Bosu leaves but sees Mohan in traffic. Bosu runs behind Mohan's car to catch him. Mohan arrives at his home and realizes that Vani is pregnant. Mohan tells her that he intends to marry Ooha and kills Vani in rage as Bosu screams at him from the window. Mohan then hits Bosu and the child with his car in order to kill them, but they manage to survive. Bosu regains his consciousness at night and thinks that the child is dead, thus deciding to kill Mohan himself. However, Mohan's wedding with Ooha takes place as Bosu arrives, so he escapes from there. Mohan then leaves to dump Vani's body to clean up the evidence. At the same time, Bosu manages to meet Ooha and tell her the truth.

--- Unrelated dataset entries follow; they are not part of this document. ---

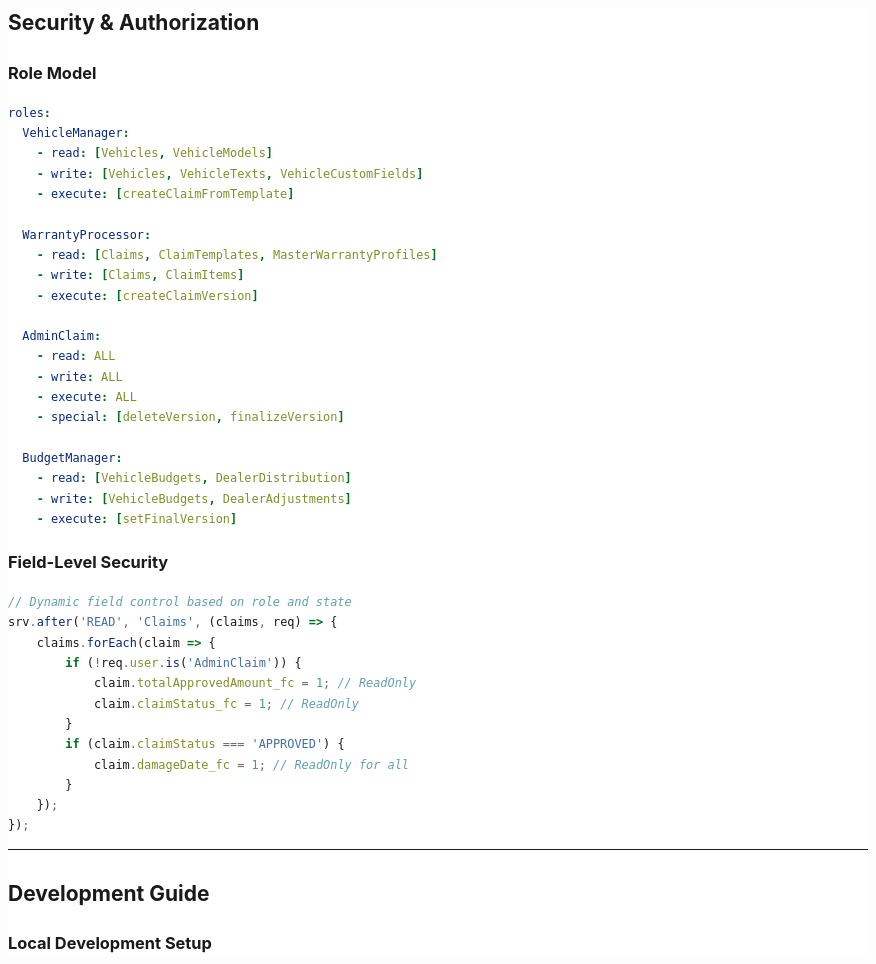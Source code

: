 
## Security & Authorization

### Role Model

```yaml
roles:
  VehicleManager:
    - read: [Vehicles, VehicleModels]
    - write: [Vehicles, VehicleTexts, VehicleCustomFields]
    - execute: [createClaimFromTemplate]
    
  WarrantyProcessor:
    - read: [Claims, ClaimTemplates, MasterWarrantyProfiles]
    - write: [Claims, ClaimItems]
    - execute: [createClaimVersion]
    
  AdminClaim:
    - read: ALL
    - write: ALL
    - execute: ALL
    - special: [deleteVersion, finalizeVersion]
    
  BudgetManager:
    - read: [VehicleBudgets, DealerDistribution]
    - write: [VehicleBudgets, DealerAdjustments]
    - execute: [setFinalVersion]
```

### Field-Level Security

```javascript
// Dynamic field control based on role and state
srv.after('READ', 'Claims', (claims, req) => {
    claims.forEach(claim => {
        if (!req.user.is('AdminClaim')) {
            claim.totalApprovedAmount_fc = 1; // ReadOnly
            claim.claimStatus_fc = 1; // ReadOnly
        }
        if (claim.claimStatus === 'APPROVED') {
            claim.damageDate_fc = 1; // ReadOnly for all
        }
    });
});
```

---

## Development Guide

### Local Development Setup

During their wedding night, Ooha acts like usual and pranks Mohan that she fed poisoned milk to him. When Mohan hugs her in relief, she stabs him for his sins. Mohan escapes from there and stumbles upon the child, who wakes up and cries. Ooha gets the child to remove her mangala sutra and tells him that their marriage is void as it is removed by his own son. Mohan gains the strength to attack her from behind, but Bosu manages to stab him to death, although he succumbs to his earlier wounds. Ooha walks away with the child.

== Production ==
Vikram and Ali had previously starred together Aadaalla Majaka, in which Vikram played the protagonist. However, in this film Ali was the protagonist and Vikram was the antagonist. The film was in production in mid-1995.

== Soundtrack ==

The soundtrack album was composed by J. V. Raghavulu, while S. P. Balasubrahmanyam sang all five songs.

Tracklist

| No. | Title | Length |
|---|---|---|
| 1. | "Chikkindi Chukkalloni" |  |
| 2. | "Idi Akaliyugamu" |  |
| 3. | "Siri Siri Navvula" |  |
| 4. | "Ooha" |  |
| 5. | "Vedekke Vennello" |  |

== Reception and box office==
C. Narayana Rao of Zamin Ryot appreciated the direction and screenplay by Prabhakar. Rao added that Prabhakar brought novelty in his execution in an otherwise routine storyline. Vikram's performance as a villain was praised.

The film went unnoticed at the box office. Sivala Prabhakar took a break from direction and only returned in 2010 with Srimathi Kalyanam starring Vadde Naveen.